No more need for a password to connect to WhatsApp! Instant messaging will make it possible to use access keys (passkeys), a more reliable and simpler technology using biometric authentication.
Internet giants are gradually moving towards a future without passwords. After Google and Windows, it is WhatsApp’s turn to inaugurate connection to its Android application with passkeys – also called access keys –, a convenient and reliable technology that allows you to connect in the blink of an eye, securely, without having to worry about your password, through biometric sensors, a smartphone lock PIN code or electronic physical authentication keys. In addition to the password, passkeys also replace two-factor authentication (2FA), making identification even faster and more efficient when setting up access to WhatsApp on another device . The function has been in the testing phase since this summer, with a public beta launched last August. And the tests were obviously conclusive, since Meta messaging announced the deployment of passkeys for all of its users. This is done gradually, so you may have to wait a little before taking advantage of it. Additionally, the feature is only available on the Android version of WhatsApp, not iOS. Users will be prompted to configure their security keys over the coming weeks. Of course, those who wish can keep their usual authentication methods.
Using passkeys, the user sets a device – usually their smartphone – as the primary authentication system on sites and apps. When registering or changing the connection method, the smartphone generates two encrypted keys: a public key transmitted to the service provider, and a private key stored in the phone. This private key allows the website or app to authenticate it by unlocking the device through regular authentication methods, such as PIN, pattern, facial recognition, or fingerprint. To put it simply, instead of entering a password, just use the usual unlocking method on your main device!
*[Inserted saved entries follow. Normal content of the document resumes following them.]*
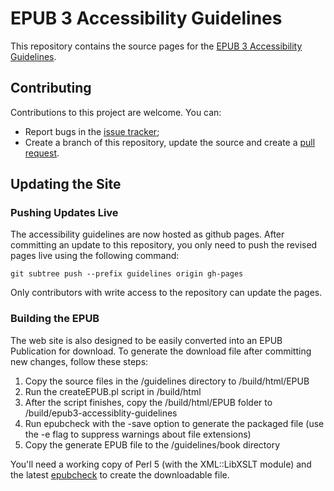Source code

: # EPUB 3 Accessibility Guidelines

This repository contains the source pages for the [EPUB 3 Accessibility Guidelines](http://www.idpf.org/accessibility/guidelines/).

## Contributing

Contributions to this project are welcome. You can:

- Report bugs in the [issue tracker](issues/);
- Create a branch of this repository, update the source and create a [pull request](pulls/).

## Updating the Site

### Pushing Updates Live

The accessibility guidelines are now hosted as github pages. After committing an update to this repository, you only need to push the revised pages live using the following command:

```
git subtree push --prefix guidelines origin gh-pages
```

Only contributors with write access to the repository can update the pages.

### Building the EPUB

The web site is also designed to be easily converted into an EPUB Publication for download. To generate the download file after committing new changes, follow these steps:

1. Copy the source files in the /guidelines directory to /build/html/EPUB
2. Run the createEPUB.pl script in /build/html
3. After the script finishes, copy the /build/html/EPUB folder to /build/epub3-accessiblity-guidelines
4. Run epubcheck with the -save option to generate the packaged file (use the -e flag to suppress warnings about file extensions)
5. Copy the generate EPUB file to the /guidelines/book directory

You'll need a working copy of Perl 5 (with the XML::LibXSLT module) and the latest [epubcheck](https://github.com/IDPF/epubcheck/) to create the downloadable file.
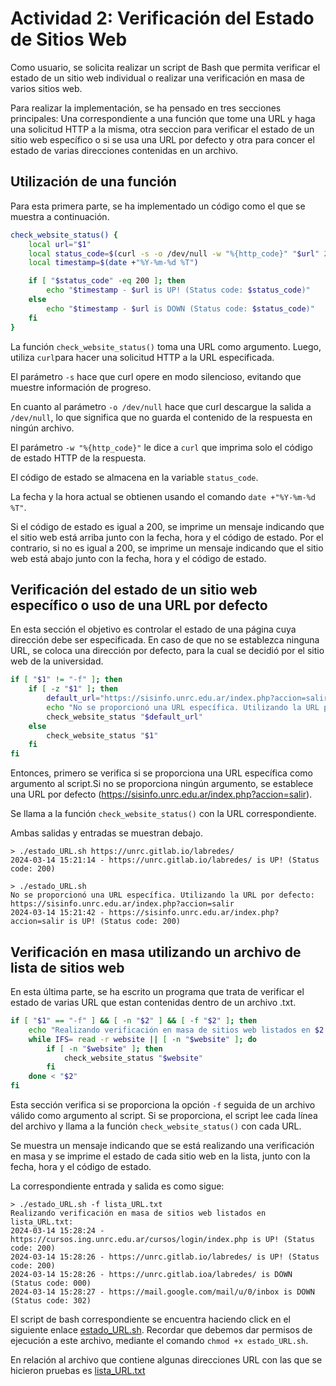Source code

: # Actividad 2: Verificación del Estado de Sitios Web
Como usuario, se solicita realizar un script de Bash que permita verificar el estado de un sitio web individual o realizar una verificación en masa de varios sitios web.

Para realizar la implementación, se ha pensado en tres secciones principales: Una correspondiente a una función que tome una URL y haga una solicitud HTTP a la misma, otra seccion para verificar el estado de un sitio web específico o si se usa una URL por defecto y otra para concer el estado de varias direcciones contenidas en un archivo.

## Utilización de una función
Para esta primera parte, se ha implementado un código como el que se muestra a continuación.

```bash
check_website_status() {
    local url="$1"
    local status_code=$(curl -s -o /dev/null -w "%{http_code}" "$url" 2>/dev/null)
    local timestamp=$(date +"%Y-%m-%d %T")

    if [ "$status_code" -eq 200 ]; then
        echo "$timestamp - $url is UP! (Status code: $status_code)"
    else
        echo "$timestamp - $url is DOWN (Status code: $status_code)"
    fi
}
```
La función `check_website_status()` toma una URL como argumento. Luego, utiliza `curl`para hacer una solicitud HTTP a la URL especificada.

El parámetro `-s` hace que curl opere en modo silencioso, evitando que muestre información de progreso. 

En cuanto al parámetro `-o /dev/null` hace que curl descargue la salida a `/dev/null`, lo que significa que no guarda el contenido de la respuesta en ningún archivo.

El parámetro `-w "%{http_code}"` le dice a `curl` que imprima solo el código de estado HTTP de la respuesta.

El código de estado se almacena en la variable `status_code`.

La fecha y la hora actual se obtienen usando el comando `date +"%Y-%m-%d %T"`.

Si el código de estado es igual a 200, se imprime un mensaje indicando que el sitio web está arriba junto con la fecha, hora y el código de estado. Por el contrario, si no es igual a 200, se imprime un mensaje indicando que el sitio web está abajo junto con la fecha, hora y el código de estado.

## Verificación del estado de un sitio web específico o uso de una URL por defecto
En esta sección el objetivo es controlar el estado de una página cuya dirección debe ser especificada. En caso de que no se establezca ninguna URL, se coloca una dirección por defecto, para la cual se decidió por el sitio web de la universidad.

```bash
if [ "$1" != "-f" ]; then
    if [ -z "$1" ]; then
        default_url="https://sisinfo.unrc.edu.ar/index.php?accion=salir"
        echo "No se proporcionó una URL específica. Utilizando la URL por defecto: $default_url"
        check_website_status "$default_url"
    else
        check_website_status "$1"
    fi
fi
```
Entonces, primero se verifica si se proporciona una URL específica como argumento al script.Si no se proporciona ningún argumento, se establece una URL por defecto (https://sisinfo.unrc.edu.ar/index.php?accion=salir).

Se llama a la función `check_website_status()` con la URL correspondiente.

Ambas salidas y entradas se muestran debajo.
```shell
> ./estado_URL.sh https://unrc.gitlab.io/labredes/
2024-03-14 15:21:14 - https://unrc.gitlab.io/labredes/ is UP! (Status code: 200)
```
```shell
> ./estado_URL.sh
No se proporcionó una URL específica. Utilizando la URL por defecto: https://sisinfo.unrc.edu.ar/index.php?accion=salir
2024-03-14 15:21:42 - https://sisinfo.unrc.edu.ar/index.php?accion=salir is UP! (Status code: 200)
```

## Verificación en masa utilizando un archivo de lista de sitios web
En esta última parte, se ha escrito un programa que trata de verificar el estado de varias URL que estan contenidas dentro de un archivo .txt.
```bash
if [ "$1" == "-f" ] && [ -n "$2" ] && [ -f "$2" ]; then
    echo "Realizando verificación en masa de sitios web listados en $2:"
    while IFS= read -r website || [ -n "$website" ]; do
        if [ -n "$website" ]; then
            check_website_status "$website"
        fi
    done < "$2"
fi
```
Esta sección verifica si se proporciona la opción `-f` seguida de un archivo válido como argumento al script.
Si se proporciona, el script lee cada línea del archivo y llama a la función `check_website_status()` con cada URL.

Se muestra un mensaje indicando que se está realizando una verificación en masa y se imprime el estado de cada sitio web en la lista, junto con la fecha, hora y el código de estado.

La correspondiente entrada y salida es como sigue:
```shell
> ./estado_URL.sh -f lista_URL.txt
Realizando verificación en masa de sitios web listados en lista_URL.txt:
2024-03-14 15:28:24 - https://cursos.ing.unrc.edu.ar/cursos/login/index.php is UP! (Status code: 200)
2024-03-14 15:28:26 - https://unrc.gitlab.io/labredes/ is UP! (Status code: 200)
2024-03-14 15:28:26 - https://unrc.gitlab.ioa/labredes/ is DOWN (Status code: 000)
2024-03-14 15:28:27 - https://mail.google.com/mail/u/0/inbox is DOWN (Status code: 302)
```

El script de bash correspondiente se encuentra haciendo click en el siguiente enlace [estado_URL.sh](https://github.com/danunziata/Aplicaciones_TCP_IP/tree/main/Puntapie/02-Bash/andresbuten2002/estado_URL.sh). Recordar que debemos dar permisos de ejecución a este archivo, mediante el comando `chmod +x estado_URL.sh`.

En relación al archivo que contiene algunas direcciones URL con las que se hicieron pruebas es [lista_URL.txt](https://github.com/danunziata/Aplicaciones_TCP_IP/tree/main/Puntapie/02-Bash/andresbuten2002/lista_URL.txt)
But why seek to create a future without passwords? Because passkeys have many advantages. Starting, obviously, with their practical aspect. No need to remember or enter a long and complex sesame: the connection is instantaneous! But more importantly: access keys offer much better protection against cybercriminals than passwords. Indeed, they are often too weak, reused on several sites and accounts, and can be compromised after a successful phishing. Solutions have indeed been put in place to address these weaknesses, such as double authentication – which is not infallible – and password managers – which can be hacked – but the risks still exist, especially in these times. where pirates are showing more and more imagination. A great improvement for WhatsApp and its two billion users, who constitute a privileged target for cybercriminals.
It’s been a while since the FIDO alliance – a consortium of large technology companies, government agencies, service providers, financial institutions, payment processors and other industries, including Apple, Amazon, Microsoft, PayPal and Google (see our article) – is working on technology to eliminate the use of passwords such as passkeys. These tech giants then decided to port it to their respective operating systems. Recent versions of Windows, iOS, macOS and Android are all compatible with access keys, which accelerates their popularization. However, the password is not dead yet! Yes, it remains mandatory when creating an account… and can still be useful, especially if you lose the devices on which the access keys are hosted!